Speaking to journalists, Gerardo Martinez, general secretary of Argentina’s construction workers’ union, expressed their opposition to the decree.
“We are not questioning President Milei’s legitimacy, but we want him to respect the separation of powers. Workers are defending their constitutional rights,” he said.
The CGT, claiming that Milei’s decree, which promised radical changes in the economy, is unconstitutional, emphasized the need for Congress to oppose the decision.
It pointed out that while the government makes significant economic reforms, it should establish a tripartite dialogue table consisting of businesspeople and unions.

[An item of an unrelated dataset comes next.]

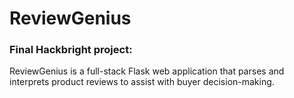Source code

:# ReviewGenius

### Final Hackbright project:

ReviewGenius is a full-stack Flask web application that parses and interprets product reviews to assist with buyer decision-making.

According to the unions, under the decree, the right to strike is limited, employment contracts and severance pay systems are altered, labor rules are redefined, privatization of public companies is facilitated, and the law protecting consumers from price increases in cases where annual inflation exceeds 160% is abolished.
The government recently terminated the contracts of 7,000 public employees, equivalent to 5% of the Gross Domestic Product (GDP), aiming to cut state expenditures by 5% through a decree.
President Milei had previously stated that the country was going through an economically difficult period and that radical decisions would be made.
Emphasizing his commitment to cutting public spending, Milei had announced a reduction in social support expenditures and the privatization of financially struggling public institutions.